But everyone must have a dream no matter how big or small and everyone of us deep down when starting bodybuilding had a deep desire to be the best,you would not find anyone of us saying that they have no potential at the age of 16-18 yrs of age,let everyone dream at least its a possitive thought and not damaging anyone.

Saying that being cocky and arrogant gets you know where especially in this sport so its sometimes best to keep your dreams and goals to yourself and be happy with every little goal achieved.I have competed both naturally for 5 yrs through my 20yrs bodybuilding and also with the ukbff and had my ambitions but have been humble with it and you will get alot of respect for being this way GHS,Best of luck with your training and competition carreer.

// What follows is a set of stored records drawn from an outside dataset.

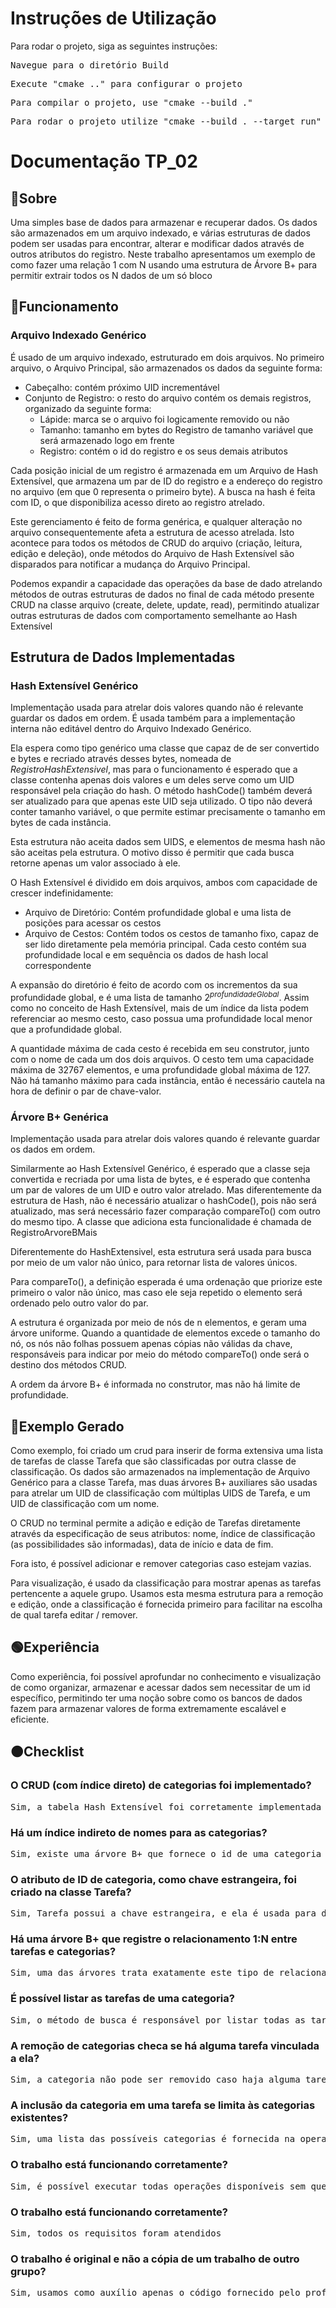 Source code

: # Instruções de Utilização

Para rodar o projeto, siga as seguintes instruções:

<pre>Navegue para o diretório Build</pre>

<pre>Execute "cmake .." para configurar o projeto</pre>

<pre>Para compilar o projeto, use "cmake --build ."</pre>

<pre>Para rodar o projeto utilize "cmake --build . --target run"</pre>

# Documentação TP_02

  

## 🔴Sobre

Uma simples base de dados para armazenar e recuperar dados. Os dados são armazenados em um arquivo indexado, e várias estruturas de dados podem ser usadas para encontrar, alterar e modificar dados através de outros atributos do registro. Neste trabalho apresentamos um exemplo de como fazer uma relação 1 com N usando uma estrutura de Árvore B+ para permitir extrair todos os N dados de um só bloco

## 🔵Funcionamento

### Arquivo Indexado Genérico

É usado de um arquivo indexado, estruturado em dois arquivos. No primeiro arquivo, o Arquivo Principal, são armazenados os dados da seguinte forma:

- Cabeçalho: contém próximo UID incrementável
- Conjunto de Registro: o resto do arquivo contém os demais registros, organizado da seguinte forma:
	- Lápide: marca se o arquivo foi logicamente removido ou não
	- Tamanho: tamanho em bytes do Registro de tamanho variável que será armazenado logo em frente
	- Registro: contém o id do registro e os seus demais atributos

  

Cada posição inicial de um registro é armazenada em um Arquivo de Hash Extensível, que armazena um par de ID do registro e a endereço do registro no arquivo (em que 0 representa o primeiro byte). A busca na hash é feita com ID, o que disponibiliza acesso direto ao registro atrelado.

Este gerenciamento é feito de forma genérica, e qualquer alteração no arquivo consequentemente afeta a estrutura de acesso atrelada. Isto acontece para todos os métodos de CRUD do arquivo (criação, leitura, edição e deleção), onde métodos do Arquivo de Hash Extensível são disparados para notificar a mudança do Arquivo Principal.

Podemos expandir a capacidade das operações da base de dado atrelando métodos de outras estruturas de dados no final de cada método presente CRUD na classe arquivo (create, delete, update, read), permitindo atualizar outras estruturas de dados com comportamento semelhante ao Hash Extensível



## Estrutura de Dados Implementadas

### Hash Extensível Genérico

Implementação usada para atrelar dois valores quando não é relevante guardar os dados em ordem. É usada também para a implementação interna não editável dentro do Arquivo Indexado Genérico.

Ela espera como tipo genérico uma classe que capaz de de ser convertido e bytes e recriado através desses bytes, nomeada de *RegistroHashExtensivel*, mas para o funcionamento é esperado que a classe contenha apenas dois valores e um deles serve como um UID responsável pela criação do hash. O método hashCode() também deverá ser atualizado para que apenas este UID seja utilizado. O tipo não deverá conter tamanho variável, o que permite estimar precisamente o tamanho em bytes de cada instância.

Esta estrutura não aceita dados sem UIDS, e elementos de mesma hash não são aceitas pela estrutura. O motivo disso é permitir que cada busca retorne apenas um valor associado à ele.

O Hash Extensível é dividido em dois arquivos, ambos com capacidade de crescer indefinidamente:

- Arquivo de Diretório: Contém profundidade global e uma lista de posições para acessar os cestos
- Arquivo de Cestos: Contém todos os cestos de tamanho fixo, capaz de ser lido diretamente pela memória principal. Cada cesto contém sua profundidade local e em sequência os dados de hash local correspondente  

A expansão do diretório é feito de acordo com os incrementos da sua profundidade global, e é uma lista de tamanho $2^{profundidadeGlobal}$. Assim como no conceito de Hash Extensível, mais de um índice da lista podem referenciar ao mesmo cesto, caso possua uma profundidade local menor que a profundidade global.

A quantidade máxima de cada cesto é recebida em seu construtor, junto com o nome de cada um dos dois arquivos. O cesto tem uma capacidade máxima de 32767 elementos, e uma profundidade global máxima de 127. Não há tamanho máximo para cada instância, então é necessário cautela na hora de definir o par de chave-valor.

  
  

### Árvore B+ Genérica

Implementação usada para atrelar dois valores quando é relevante guardar os dados em ordem.

Similarmente ao Hash Extensível Genérico, é esperado que a classe seja convertida e recriada por uma lista de bytes, e é esperado que contenha um par de valores de um UID e outro valor atrelado. Mas diferentemente da estrutura de Hash, não é necessário atualizar o hashCode(), pois não será atualizado, mas será necessário fazer comparação compareTo() com outro do mesmo tipo. A classe que adiciona esta funcionalidade é chamada de RegistroArvoreBMais

Diferentemente do HashExtensivel, esta estrutura será usada para busca por meio de um valor não único, para retornar lista de valores únicos.

Para compareTo(), a definição esperada é uma ordenação que priorize este primeiro o valor não único, mas caso ele seja repetido o elemento será ordenado pelo outro valor do par.

A estrutura é organizada por meio de nós de n elementos, e geram uma árvore uniforme. Quando a quantidade de elementos excede o tamanho do nó, os nós não folhas possuem apenas cópias não válidas da chave, responsáveis para indicar por meio do método compareTo() onde será o destino dos métodos CRUD.

A ordem da árvore B+ é informada no construtor, mas não há limite de profundidade.

  

## 🔵Exemplo Gerado

Como exemplo, foi criado um crud para inserir de forma extensiva uma lista de tarefas de classe Tarefa que são classificadas por outra classe de classificação. Os dados são armazenados na implementação de Arquivo Genérico para a classe Tarefa, mas duas árvores B+ auxiliares são usadas para atrelar um UID de classificação com múltiplas UIDS de Tarefa, e um UID de classificação com um nome.

O CRUD no terminal permite a adição e edição de Tarefas diretamente através da especificação de seus atributos: nome, índice de classificação (as possibilidades são informadas), data de início e data de fim.

Fora isto, é possível adicionar e remover categorias caso estejam vazias.

Para visualização, é usado da classificação para mostrar apenas as tarefas pertencente a aquele grupo. Usamos esta mesma estrutura para a remoção e edição, onde a classificação é fornecida primeiro para facilitar na escolha de qual tarefa editar / remover.

  
  

## 🟢Experiência

Como experiência, foi possível aprofundar no conhecimento e visualização de como organizar, armazenar e acessar dados sem necessitar de um id específico, permitindo ter uma noção sobre como os bancos de dados fazem para armazenar valores de forma extremamente escalável e eficiente.

  
  
## 🟠Checklist

  

### O CRUD (com índice direto) de categorias foi implementado?

<pre>Sim, a tabela Hash Extensível foi corretamente implementada de acordo com os códigos mostrados em sala de aula</pre>

  

### Há um índice indireto de nomes para as categorias?

<pre>Sim, existe uma árvore B+ que fornece o id de uma categoria através de seu nome</pre>

  

### O atributo de ID de categoria, como chave estrangeira, foi criado na classe Tarefa?

<pre>Sim, Tarefa possui a chave estrangeira, e ela é usada para definição das Árvore B+ entre id categoria e id tarefa</pre>

  

### Há uma árvore B+ que registre o relacionamento 1:N entre tarefas e categorias?

<pre>Sim, uma das árvores trata exatamente este tipo de relacionamento</pre>

  

### É possível listar as tarefas de uma categoria?

<pre>Sim, o método de busca é responsável por listar todas as tarefas presentes em uma categoria</pre>

  

### A remoção de categorias checa se há alguma tarefa vinculada a ela?

<pre>Sim, a categoria não pode ser removido caso haja alguma tarefa</pre>

  

### A inclusão da categoria em uma tarefa se limita às categorias existentes?

<pre>Sim, uma lista das possíveis categorias é fornecida na operação</pre>

  

### O trabalho está funcionando corretamente?

<pre>Sim, é possível executar todas operações disponíveis sem que haja erros no dados armazenados</pre>

  

### O trabalho está funcionando corretamente?

<pre>Sim, todos os requisitos foram atendidos</pre>

  

### O trabalho é original e não a cópia de um trabalho de outro grupo?

<pre>Sim, usamos como auxílio apenas o código fornecido pelo professor Marcos Kutova</pre> 
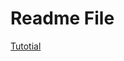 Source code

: # Readme File

[Tutotial](https://colab.research.google.com/drive/1lNRfSmOkerxerLiB5Gw910OUH5XNzypw?usp=sharing)
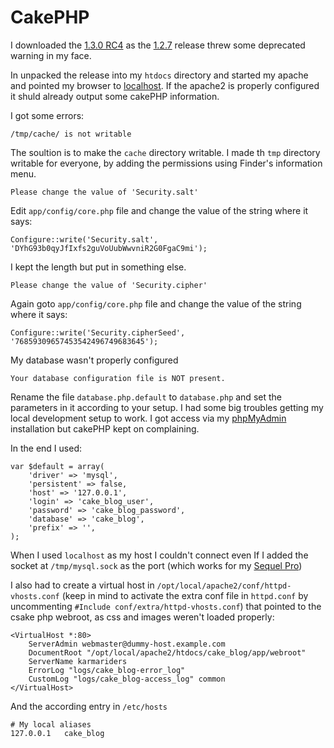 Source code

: # CakePHP #

I downloaded the [1.3.0 RC4][cake.1.3RC4] as the [1.2.7][cake.1.2.7] release threw some deprecated warning in my face.

In unpacked the release into my `htdocs` directory and started my apache and pointed my browser to [localhost][localhost]. If the apache2 is properly configured it shuld already output some cakePHP information.

I got some errors:

	/tmp/cache/ is not writable

The soultion is to make the `cache` directory writable. I made th `tmp` directory writable for everyone, by adding the permissions using Finder's information menu.

	Please change the value of 'Security.salt'

Edit `app/config/core.php` file and change the value of the string where it says:

	Configure::write('Security.salt', 'DYhG93b0qyJfIxfs2guVoUubWwvniR2G0FgaC9mi');  
	
I kept the length but put in something else.

	Please change the value of 'Security.cipher'

Again goto `app/config/core.php` file and change the value of the string where it says:
	
	Configure::write('Security.cipherSeed', '76859309657453542496749683645');

My database wasn't properly configured

	Your database configuration file is NOT present.

Rename the file `database.php.default` to `database.php` and set the parameters in it according to your setup. I had some big troubles getting my local development setup to work. I got access via my [phpMyAdmin][phpmyadmin] installation but cakePHP kept on complaining.

In the end I used:

	var $default = array(
	    'driver' => 'mysql',
	    'persistent' => false,
	    'host' => '127.0.0.1',
	    'login' => 'cake_blog_user',
	    'password' => 'cake_blog_password',
	    'database' => 'cake_blog',
	    'prefix' => '',
	);

When I used `localhost` as my host I couldn't connect even If I added the socket at `/tmp/mysql.sock` as the port (which works for my [Sequel Pro][sequelpro])

I also had to create a virtual host in `/opt/local/apache2/conf/httpd-vhosts.conf` (keep in mind to activate the extra conf file in `httpd.conf` by uncommenting `#Include conf/extra/httpd-vhosts.conf`) that pointed to the csake php webroot, as css and images weren't loaded properly:

	<VirtualHost *:80>
	    ServerAdmin webmaster@dummy-host.example.com
	    DocumentRoot "/opt/local/apache2/htdocs/cake_blog/app/webroot"
	    ServerName karmariders
	    ErrorLog "logs/cake_blog-error_log"
	    CustomLog "logs/cake_blog-access_log" common
	</VirtualHost>

And the according entry in `/etc/hosts`

	# My local aliases
	127.0.0.1	cake_blog

[localhost]: http://localhost
[cake.1.3RC4]: http://github.com/cakephp/cakephp1x/zipball/1.3.0-RC4
[cake.1.2.7]: http://github.com/cakephp/cakephp1x/zipball/1.2.7

[sequelpro]: http://www.sequelpro.com/
[phpmyadmin]: http://www.phpmyadmin.net/home_page/index.php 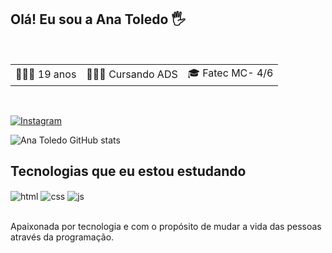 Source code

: ## Olá! Eu sou a Ana Toledo 🖐️
<br>
                  
<div align="center">
   <table>
      <tr>        
         <td>🙋🏾‍♀️ 19 anos</td>
         <td>👩🏾‍💻 Cursando ADS</td>
         <td>🎓 Fatec MC- 4/6</td>
      </tr>
   </table>
</div>

<br> 



[![Instagram](https://img.shields.io/badge/Instagram-E4405F?style=for-the-badge&logo=instagram&logoColor=white)](https://www.instagram.com/anatoledox/)


![Ana Toledo GitHub stats](https://github-readme-stats.vercel.app/api?username=anatoledo01&show_icons=true&theme=radical)

     


## Tecnologias que eu estou estudando

<div style="display: inline_block">
  <img align="center" alt="html" src="https://img.shields.io/badge/HTML5-E34F26?style=for-the-badge&logo=html5&logoColor=white" />
  <img align="center" alt="css" src="https://img.shields.io/badge/CSS3-1572B6?style=for-the-badge&logo=css3&logoColor=white" />
  <img align="center" alt="js" src="https://img.shields.io/badge/JavaScript-F7DF1E?style=for-the-badge&logo=javascript&logoColor=black" />
  
</div><br/>

Apaixonada por tecnologia e com o propósito de  mudar a vida das pessoas através da programação.


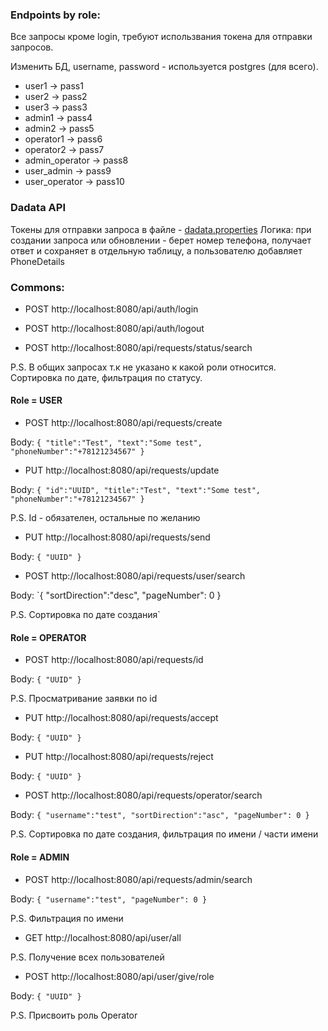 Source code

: ### **Endpoints by role:**

Все запросы кроме login, требуют использвания токена для отправки запросов.

Изменить БД, username, password - используется postgres (для всего).

 - user1 -> pass1
 - user2 -> pass2
 - user3 -> pass3
 - admin1 -> pass4
 - admin2 -> pass5 
 - operator1 -> pass6 
 - operator2 -> pass7 
 - admin_operator -> pass8 
 - user_admin -> pass9 
 - user_operator -> pass10

### Dadata API

Токены для отправки запроса в файле - [dadata.properties](src%2Fmain%2Fresources%2Fdadata.properties)
Логика: при создании запроса или обновлении - берет номер телефона, получает ответ и сохраняет в отдельную таблицу, 
а пользователю добавляет PhoneDetails

### Commons:

- POST http://localhost:8080/api/auth/login


- POST http://localhost:8080/api/auth/logout


- POST http://localhost:8080/api/requests/status/search

P.S. В общих запросах т.к не указано к какой роли относится. Сортировка по дате, фильтрация по статусу.

#### Role = USER

- POST http://localhost:8080/api/requests/create

Body:
`{
"title":"Test",
"text":"Some test",
"phoneNumber":"+78121234567"
}`

- PUT http://localhost:8080/api/requests/update

Body:
`{
"id":"UUID",
"title":"Test",
"text":"Some test",
"phoneNumber":"+78121234567"
}`

P.S. Id - обязателен, остальные по желанию

- PUT http://localhost:8080/api/requests/send

Body:
`{
"UUID"
}`

- POST http://localhost:8080/api/requests/user/search

Body:
`{
"sortDirection":"desc",
"pageNumber": 0
}

P.S. Сортировка по дате создания`

#### Role = OPERATOR

- POST http://localhost:8080/api/requests/id

Body:
`{
"UUID"
}`

P.S. Просматривание заявки по id

- PUT http://localhost:8080/api/requests/accept

Body:
`{
"UUID"
}`

- PUT http://localhost:8080/api/requests/reject

Body:
`{
"UUID"
}`

- POST http://localhost:8080/api/requests/operator/search

Body:
`{
"username":"test",
"sortDirection":"asc",
"pageNumber": 0
}`

P.S. Сортировка по дате создания, фильтрация по имени / части имени

#### Role = ADMIN

- POST http://localhost:8080/api/requests/admin/search

Body:
`{
"username":"test",
"pageNumber": 0
}`

P.S. Фильтрация по имени

- GET http://localhost:8080/api/user/all

P.S. Получение всех пользователей

- POST http://localhost:8080/api/user/give/role

Body:
`{
"UUID"
}`

P.S. Присвоить роль Operator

As for the main topic Mezza i have seen his pics before and he has a very pleasing physique and condition second to none(maybe me when i was natural lol!!!) his quads and hams/calves are obviously his strong point which do slightly over power his torso(he prob knows this) i have the opposite problem lol! but he is a superb athlete and his comp record speaks for itself never has he not taken home a trophy,how many of you guys who knock him can say that,come to think of it how many of you guys knocking him have ever stepped on stage????? goes back to what i always say never a true bodybuilder until you have competed,and as for the weight game ie im 17-18-19 stone whatever,leave the scales alone noone can see the scales as you walk on the beach fat!!! or even on stage,Mezza has a superb physique and judging by his posing has perfected the art of presentation and entertainment on the bodybuilding stage also(a big let down at alot of shows!) so to me he is a true champion.


----------



## GHS (Oct 6, 2008)

hilly2008 said:


> ronnie coleman won his first olympia while he was still working full time didnt he?? possibly the second one as well.


 95% sure he was only what we call a PCSO (Police community support officer) the American equivilant anyway when he was winning MrO's.

This means he was only doing 4 hours a week max.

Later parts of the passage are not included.